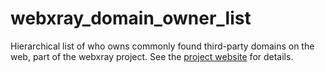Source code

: # webxray_domain_owner_list
Hierarchical list of who owns commonly found third-party domains on the web, part of the webxray project.  See the [project website](http://webxray.org) for details.
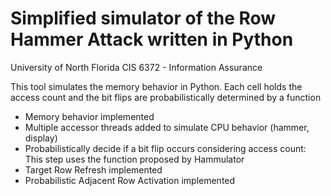 # Simplified simulator of the Row Hammer Attack written in Python

University of North Florida
CIS 6372 - Information Assurance

This tool simulates the memory behavior in Python. Each cell holds the access count and the bit flips are probabilistically determined by a function

- Memory behavior implemented
- Multiple accessor threads added to simulate CPU behavior (hammer, display)
- Probabilistically decide if a bit flip occurs considering access count: This step uses the function proposed by Hammulator
- Target Row Refresh implemented
- Probabilistic Adjacent Row Activation implemented
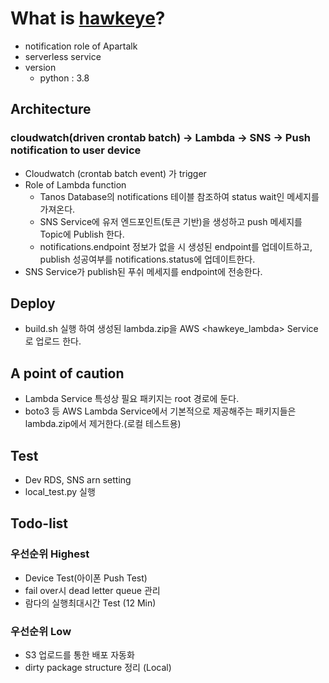 # What is [hawkeye](https://bitbucket.org/apartalk/hawkeye/src)?
* notification role of Apartalk
* serverless service
* version 
    * python : 3.8
## Architecture
### cloudwatch(driven crontab batch) -> Lambda -> SNS -> Push notification to user device
* Cloudwatch (crontab batch event) 가 trigger
* Role of Lambda function 
    * Tanos Database의 notifications 테이블 참조하여 status wait인 메세지를 가져온다.
    * SNS Service에 유저 엔드포인트(토큰 기반)을 생성하고 push 메세지를 Topic에 Publish 한다.
    * notifications.endpoint 정보가 없을 시 생성된 endpoint를 업데이트하고, publish 성공여부를 notifications.status에 업데이트한다. 
* SNS Service가 publish된 푸쉬 메세지를 endpoint에 전송한다.
## Deploy
* build.sh 실행 하여 생성된 lambda.zip을 AWS <hawkeye_lambda> Service로 업로드 한다.
## A point of caution
* Lambda Service 특성상 필요 패키지는 root 경로에 둔다.
* boto3 등 AWS Lambda Service에서 기본적으로 제공해주는 패키지들은 lambda.zip에서 제거한다.(로컬 테스트용)
## Test
* Dev RDS, SNS arn setting 
* local_test.py 실행
## Todo-list
### 우선순위 Highest
* Device Test(아이폰 Push Test)
* fail over시 dead letter queue 관리
* 람다의 실행최대시간 Test (12 Min) 

### 우선순위 Low
* S3 업로드를 통한 배포 자동화
* dirty package structure 정리 (Local)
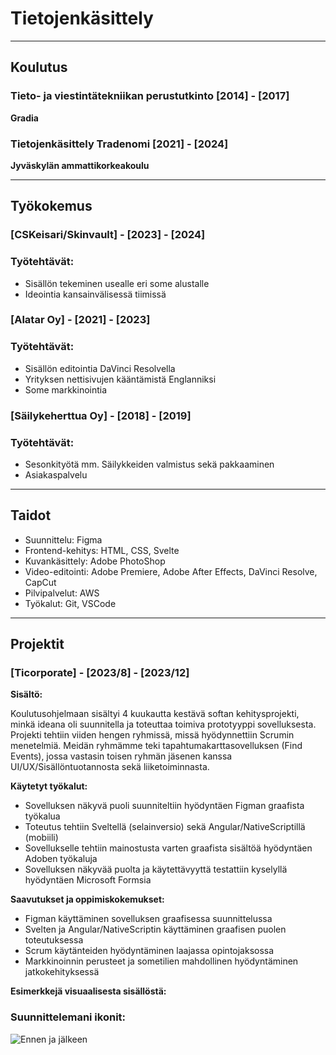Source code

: # Tietojenkäsittely

---

## Koulutus

### Tieto- ja viestintätekniikan perustutkinto [2014] - [2017]

**Gradia**

### Tietojenkäsittely Tradenomi [2021] - [2024]

**Jyväskylän ammattikorkeakoulu**

---
## Työkokemus

### [CSKeisari/Skinvault] - [2023] - [2024]

### Työtehtävät:

- Sisällön tekeminen usealle eri some alustalle
- Ideointia kansainvälisessä tiimissä

### [Alatar Oy] - [2021] - [2023]

### Työtehtävät:

- Sisällön editointia DaVinci Resolvella
- Yrityksen nettisivujen kääntämistä Englanniksi
- Some markkinointia

### [Säilykeherttua Oy] - [2018] - [2019]

### Työtehtävät:

- Sesonkityötä mm. Säilykkeiden valmistus sekä pakkaaminen
- Asiakaspalvelu

---

## Taidot

- Suunnittelu: Figma
- Frontend-kehitys: HTML, CSS, Svelte
- Kuvankäsittely: Adobe PhotoShop
- Video-editointi: Adobe Premiere, Adobe After Effects, DaVinci Resolve, CapCut
- Pilvipalvelut: AWS
- Työkalut: Git, VSCode

---

## Projektit

### [Ticorporate] - [2023/8] - [2023/12]

**Sisältö:**

Koulutusohjelmaan sisältyi 4 kuukautta kestävä softan kehitysprojekti, minkä ideana oli suunnitella ja toteuttaa toimiva prototyyppi sovelluksesta. Projekti tehtiin viiden hengen ryhmissä, missä hyödynnettiin Scrumin menetelmiä. Meidän ryhmämme teki tapahtumakarttasovelluksen (Find Events), jossa vastasin toisen ryhmän jäsenen kanssa UI/UX/Sisällöntuotannosta sekä liiketoiminnasta.

**Käytetyt työkalut:**

- Sovelluksen näkyvä puoli suunniteltiin hyödyntäen Figman graafista työkalua 
- Toteutus tehtiin Sveltellä (selainversio) sekä Angular/NativeScriptillä (mobiili)
- Sovellukselle tehtiin mainostusta varten graafista sisältöä hyödyntäen Adoben työkaluja
- Sovelluksen näkyvää puolta ja käytettävyyttä testattiin kyselyllä hyödyntäen Microsoft Formsia

**Saavutukset ja oppimiskokemukset:**

- Figman käyttäminen sovelluksen graafisessa suunnittelussa
- Svelten ja Angular/NativeScriptin käyttäminen graafisen puolen toteutuksessa
- Scrum käytänteiden hyödyntäminen laajassa opintojaksossa
- Markkinoinnin perusteet ja sometilien mahdollinen hyödyntäminen jatkokehityksessä

**Esimerkkejä visuaalisesta sisällöstä:**

### Suunnittelemani ikonit:

![Ennen ja jälkeen](images/icons-examples.png)




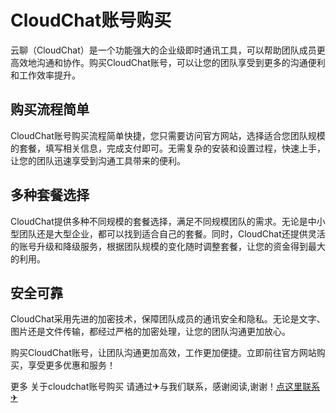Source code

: # CloudChat账号购买

云聊（CloudChat）是一个功能强大的企业级即时通讯工具，可以帮助团队成员更高效地沟通和协作。购买CloudChat账号，可以让您的团队享受到更多的沟通便利和工作效率提升。

## 购买流程简单

CloudChat账号购买流程简单快捷，您只需要访问官方网站，选择适合您团队规模的套餐，填写相关信息，完成支付即可。无需复杂的安装和设置过程，快速上手，让您的团队迅速享受到沟通工具带来的便利。

## 多种套餐选择

CloudChat提供多种不同规模的套餐选择，满足不同规模团队的需求。无论是中小型团队还是大型企业，都可以找到适合自己的套餐。同时，CloudChat还提供灵活的账号升级和降级服务，根据团队规模的变化随时调整套餐，让您的资金得到最大的利用。

## 安全可靠

CloudChat采用先进的加密技术，保障团队成员的通讯安全和隐私。无论是文字、图片还是文件传输，都经过严格的加密处理，让您的团队沟通更加放心。

购买CloudChat账号，让团队沟通更加高效，工作更加便捷。立即前往官方网站购买，享受更多优惠和服务！

更多 关于cloudchat账号购买 请通过✈与我们联系，感谢阅读,谢谢！[点这里联系✈](https://www.k02.cc)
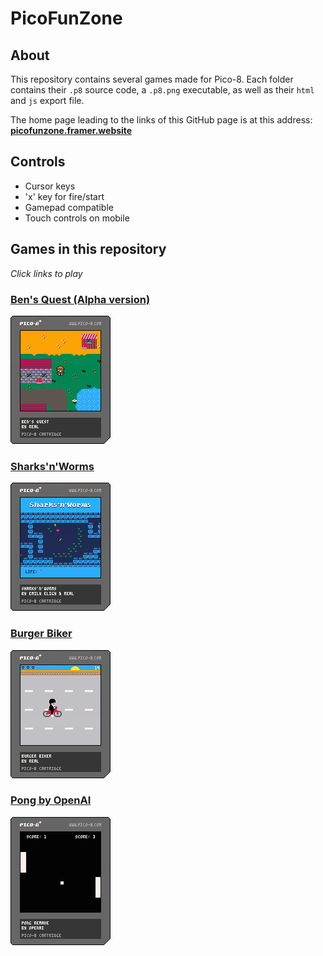 # PicoFunZone

## About

This repository contains several games made for Pico-8. Each folder contains their `.p8` source code, a `.p8.png` executable, as well as their `html` and `js` export file.

The home page leading to the links of this GitHub page is at this address: **[picofunzone.framer.website](https://picofunzone.framer.website/)**

## Controls

- Cursor keys 
- 'x' key for fire/start
- Gamepad compatible
- Touch controls on mobile

## Games in this repository

*Click links to play*

### [Ben's Quest (Alpha version)](https://realjck.github.io/pico-fun-zone/bensquest-alpha/)
![Ben's Quest (Alpha version)](./bensquest-alpha/bensquest-alpha.p8.png)

### [Sharks'n'Worms](https://realjck.github.io/pico-fun-zone/sharks-n-worms/)
![Sharks'n'Worms](./sharks-n-worms/sharks.p8.png)

### [Burger Biker](https://realjck.github.io/pico-fun-zone/burger-biker/)
![Burger Biker](./burger-biker/burgerbiker.p8.png)

### [Pong by OpenAI](https://realjck.github.io/pico-fun-zone/pong/)
![Pong by OpenAI](./pong/pong.p8.png)

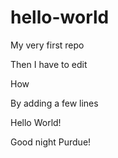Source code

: hello-world
===========

My very first repo

Then I have to edit 

How

By adding a few lines

Hello World!

Good night Purdue!
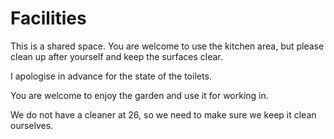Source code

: # Facilities

This is a shared space. You are welcome to use the kitchen area, but please clean up after yourself and keep the surfaces clear.

I apologise in advance for the state of the toilets.

You are welcome to enjoy the garden and use it for working in.

We do not have a cleaner at 26, so we need to make sure we keep it clean ourselves.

------

*The problem*
From the records above, copy every line that includes the word "keep".

*Answer to the problem*
This is a shared space. You are welcome to use the kitchen area, but please clean up after yourself and keep the surfaces clear.
We do not have a cleaner at 26, so we need to make sure we keep it clean ourselves.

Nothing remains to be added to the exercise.